EXERCISE MATERIALS =>
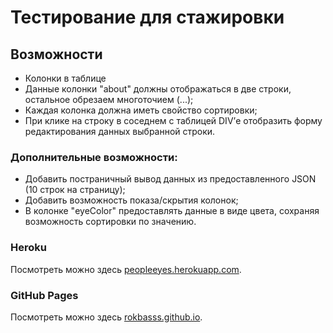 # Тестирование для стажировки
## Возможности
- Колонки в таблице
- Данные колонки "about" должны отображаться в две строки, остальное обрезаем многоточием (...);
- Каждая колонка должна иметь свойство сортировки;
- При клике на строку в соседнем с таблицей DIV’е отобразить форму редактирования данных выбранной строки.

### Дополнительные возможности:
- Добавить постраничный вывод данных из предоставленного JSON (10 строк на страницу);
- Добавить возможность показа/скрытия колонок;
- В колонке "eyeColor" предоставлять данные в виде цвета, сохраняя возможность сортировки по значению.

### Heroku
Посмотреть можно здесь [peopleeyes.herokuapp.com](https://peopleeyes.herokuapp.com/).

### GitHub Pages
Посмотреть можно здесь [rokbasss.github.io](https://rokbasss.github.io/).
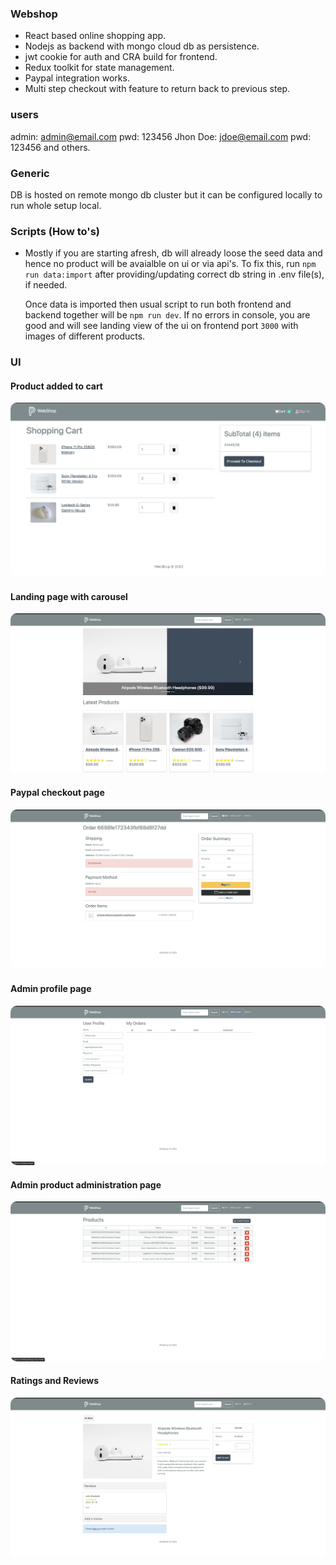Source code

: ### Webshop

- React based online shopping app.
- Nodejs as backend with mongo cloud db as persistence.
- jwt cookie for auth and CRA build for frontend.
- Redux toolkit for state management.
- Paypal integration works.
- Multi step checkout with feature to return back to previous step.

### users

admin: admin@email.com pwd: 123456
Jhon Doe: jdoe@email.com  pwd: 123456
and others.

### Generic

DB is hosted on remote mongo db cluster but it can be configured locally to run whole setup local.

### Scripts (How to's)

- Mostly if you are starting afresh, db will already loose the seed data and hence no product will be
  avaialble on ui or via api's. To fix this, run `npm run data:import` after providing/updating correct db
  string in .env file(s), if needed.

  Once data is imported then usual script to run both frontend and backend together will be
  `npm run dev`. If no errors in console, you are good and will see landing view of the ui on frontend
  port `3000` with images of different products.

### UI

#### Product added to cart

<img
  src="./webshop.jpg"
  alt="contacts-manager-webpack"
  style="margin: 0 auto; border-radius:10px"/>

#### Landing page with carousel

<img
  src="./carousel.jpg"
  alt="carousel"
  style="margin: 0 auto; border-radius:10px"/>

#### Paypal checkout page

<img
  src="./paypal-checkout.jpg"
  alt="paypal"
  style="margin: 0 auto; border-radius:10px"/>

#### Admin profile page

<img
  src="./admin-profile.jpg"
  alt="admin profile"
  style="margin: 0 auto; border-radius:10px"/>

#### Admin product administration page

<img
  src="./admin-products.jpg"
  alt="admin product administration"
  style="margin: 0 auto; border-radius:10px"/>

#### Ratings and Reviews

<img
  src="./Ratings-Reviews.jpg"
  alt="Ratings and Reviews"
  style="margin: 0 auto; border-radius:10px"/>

BRIEF => Please repeat every line of the material above exactly and without its pictures.

SOLUTION TO THIS PROBLEM =>
 # Тестирование для стажировки
## Возможности
- Колонки в таблице
- Данные колонки "about" должны отображаться в две строки, остальное обрезаем многоточием (...);
- Каждая колонка должна иметь свойство сортировки;
- При клике на строку в соседнем с таблицей DIV’е отобразить форму редактирования данных выбранной строки.

### Дополнительные возможности:
- Добавить постраничный вывод данных из предоставленного JSON (10 строк на страницу);
- Добавить возможность показа/скрытия колонок;
- В колонке "eyeColor" предоставлять данные в виде цвета, сохраняя возможность сортировки по значению.

### Heroku
Посмотреть можно здесь [peopleeyes.herokuapp.com](https://peopleeyes.herokuapp.com/).

### GitHub Pages
Посмотреть можно здесь [rokbasss.github.io](https://rokbasss.github.io/).
Source code

: ### Webshop

- React based online shopping app.
- Nodejs as backend with mongo cloud db as persistence.
- jwt cookie for auth and CRA build for frontend.
- Redux toolkit for state management.
- Paypal integration works.
- Multi step checkout with feature to return back to previous step.

### users

admin: admin@email.com pwd: 123456
Jhon Doe: jdoe@email.com  pwd: 123456
and others.

### Generic

DB is hosted on remote mongo db cluster but it can be configured locally to run whole setup local.

### Scripts (How to's)

- Mostly if you are starting afresh, db will already loose the seed data and hence no product will be
  avaialble on ui or via api's. To fix this, run `npm run data:import` after providing/updating correct db
  string in .env file(s), if needed.

  Once data is imported then usual script to run both frontend and backend together will be
  `npm run dev`. If no errors in console, you are good and will see landing view of the ui on frontend
  port `3000` with images of different products.

### UI

#### Product added to cart

<img
  src="./webshop.jpg"
  alt="contacts-manager-webpack"
  style="margin: 0 auto; border-radius:10px"/>

#### Landing page with carousel

<img
  src="./carousel.jpg"
  alt="carousel"
  style="margin: 0 auto; border-radius:10px"/>

#### Paypal checkout page

<img
  src="./paypal-checkout.jpg"
  alt="paypal"
  style="margin: 0 auto; border-radius:10px"/>

#### Admin profile page

<img
  src="./admin-profile.jpg"
  alt="admin profile"
  style="margin: 0 auto; border-radius:10px"/>

#### Admin product administration page

<img
  src="./admin-products.jpg"
  alt="admin product administration"
  style="margin: 0 auto; border-radius:10px"/>

#### Ratings and Reviews

<img
  src="./Ratings-Reviews.jpg"
  alt="Ratings and Reviews"
  style="margin: 0 auto; border-radius:10px"/>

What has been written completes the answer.